Tarih 14 Haziran 2021...

“NATO 2030 Raporu”nun masaya yatırıldığı Brüksel’deyiz. Kuzey Atlantik Antlaşması Örgütü’nün (NATO), devlet başkanları ve hükümet başkanlarının 31’inci resmi toplantısı yapıldı. Dışişleri Bakanlığı’nın sitesinde yer alan ve 10 üyenin hazırladığı NATO 2030 Raporu’nun, “Yeni Bir Çağa Uyarlanmış Yeni Bir Siyasi Rol” başlıklı bölümüne bakalım:

“... 2030’a doğru NATO’nun kuruluş misyonunu korumakla birlikte bu misyonu desteklemek için gereken uyumu sağlamakta zorlandığı... NATO bünyesindeki siyasi görüş ayrılıklarının Rusya ve Çin gibi dış aktörlerin müdahalesini mümkün kıldığı... Müttefikler arasında birliğin sağlanamaması halinde NATO üyelerinin sınamalara karşı yalnız başlarına kalacakları... Güncel şartların ittifak bünyesindeki siyasi istişarelerin önemini artırdığı... Yeni çağın sınamaları karşısında NATO’nun siyasi uyumu ve birliği sağlama görevini nasıl yerine getirmesi gerektiği sorusunun bu raporun temel konusunu oluşturduğu... Rusya ve Çin’in eşzamanlı jeopolitik ve ideolojik meydan okuması karşısında NATO’nun siyasi uyuma önemle ihtiyaç duyduğu... Küresel sınamalar çağında NATO’nun büyük siyasi sorumluluğa ve fırsatlara sahip olduğu...”

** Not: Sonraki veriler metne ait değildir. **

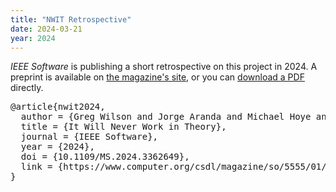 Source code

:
 ```yaml
---
title: "NWIT Retrospective"
date: 2024-03-21
year: 2024
---
```


<p>
  <em>IEEE Software</em> is publishing a short retrospective on this project in 2024.
  A preprint is available on
  <a href="https://www.computer.org/csdl/magazine/so/5555/01/10424425/1Ulj1Qa8tJ6">the magazine's site</a>,
  or you can <a href="https://www.computer.org/csdl/api/v1/periodical/mags/so/5555/01/10424425/1Ulj1Qa8tJ6/download-article/pdf">download a PDF</a> directly.
</p>

<pre>
@article{nwit2024,
  author = {Greg Wilson and Jorge Aranda and Michael Hoye and Brittany Johnson},
  title = {It Will Never Work in Theory},
  journal = {IEEE Software},
  year = {2024},
  doi = {10.1109/MS.2024.3362649},
  link = {https://www.computer.org/csdl/magazine/so/5555/01/10424425/1Ulj1Qa8tJ6}
}
</pre>

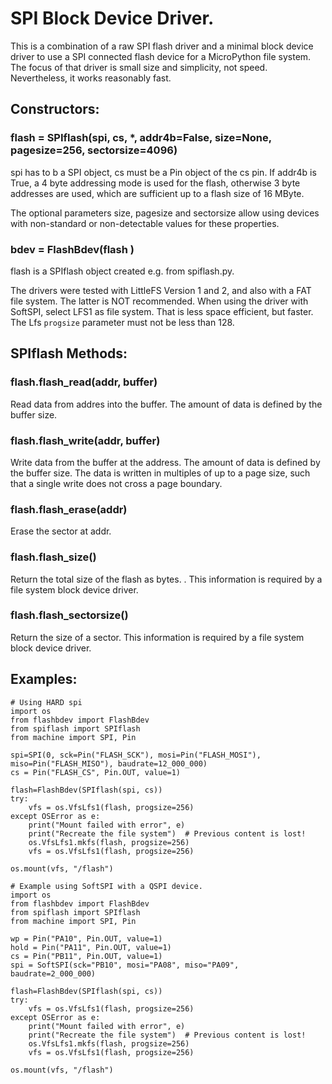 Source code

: # SPI Block Device Driver.

This is a combination of a raw SPI flash driver and a 
minimal block device driver to use a SPI connected flash
device for a MicroPython file system. The focus of that driver is
small size and simplicity, not speed. Nevertheless, it works reasonably
fast.

## Constructors:

### flash = SPIflash(spi, cs, *, addr4b=False, size=None, pagesize=256, sectorsize=4096)

spi has to b a SPI object, cs must be a Pin object of the cs pin. If
addr4b is True, a 4 byte addressing mode is used for the flash, otherwise
3 byte addresses are used, which are sufficient up to a flash size of
16 MByte. 

The optional parameters size, pagesize and sectorsize allow using devices with
non-standard or non-detectable values for these properties.

### bdev = FlashBdev(flash )

flash is a SPIflash object created e.g. from spiflash.py.

The drivers were tested with LittleFS Version 1 and 2, and also with a FAT
file system. The latter is NOT recommended. When using the driver with
SoftSPI, select LFS1 as file system. That is less space efficient, but faster.
The Lfs `progsize` parameter must not be less than 128.

##  SPIflash Methods:

### flash.flash_read(addr, buffer)

Read data from addres into the buffer. The amount of data is defined by the buffer
size.

### flash.flash_write(addr, buffer)

Write data from the buffer at the address. The amount of data is defined by the buffer
size. The data is written in multiples of up to a page size, such that a single
write does not cross a page boundary.

### flash.flash_erase(addr)

Erase the sector at addr.


### flash.flash_size()

Return the total size of the flash as bytes. . This information is required by a file
system block device driver.

### flash.flash_sectorsize()

Return the size of a sector. This information is required by a file system block device driver.


## Examples:

```
# Using HARD spi
import os
from flashbdev import FlashBdev
from spiflash import SPIflash
from machine import SPI, Pin

spi=SPI(0, sck=Pin("FLASH_SCK"), mosi=Pin("FLASH_MOSI"), miso=Pin("FLASH_MISO"), baudrate=12_000_000)
cs = Pin("FLASH_CS", Pin.OUT, value=1)

flash=FlashBdev(SPIflash(spi, cs))
try:
    vfs = os.VfsLfs1(flash, progsize=256)
except OSError as e:
    print("Mount failed with error", e)
    print("Recreate the file system")  # Previous content is lost!
    os.VfsLfs1.mkfs(flash, progsize=256)
    vfs = os.VfsLfs1(flash, progsize=256)

os.mount(vfs, "/flash")
```

```
# Example using SoftSPI with a QSPI device.
import os
from flashbdev import FlashBdev
from spiflash import SPIflash
from machine import SPI, Pin

wp = Pin("PA10", Pin.OUT, value=1)
hold = Pin("PA11", Pin.OUT, value=1)
cs = Pin("PB11", Pin.OUT, value=1)
spi = SoftSPI(sck="PB10", mosi="PA08", miso="PA09", baudrate=2_000_000)

flash=FlashBdev(SPIflash(spi, cs))
try:
    vfs = os.VfsLfs1(flash, progsize=256)
except OSError as e:
    print("Mount failed with error", e)
    print("Recreate the file system")  # Previous content is lost!
    os.VfsLfs1.mkfs(flash, progsize=256)
    vfs = os.VfsLfs1(flash, progsize=256)

os.mount(vfs, "/flash")
```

Zaman zaman ‘rest’ çekiyor gibi görünse de AKP iktidarı NATO-ABD ekseninde bu şekilde yer almaktan çok memnun!

SONUÇ: Şair İsmet Özel’in “Münacaat” şiirinin bir dizesi dudaklarımda: “Hangi suyun sakasıyım?” Ya da AKP hangi suyun sakası?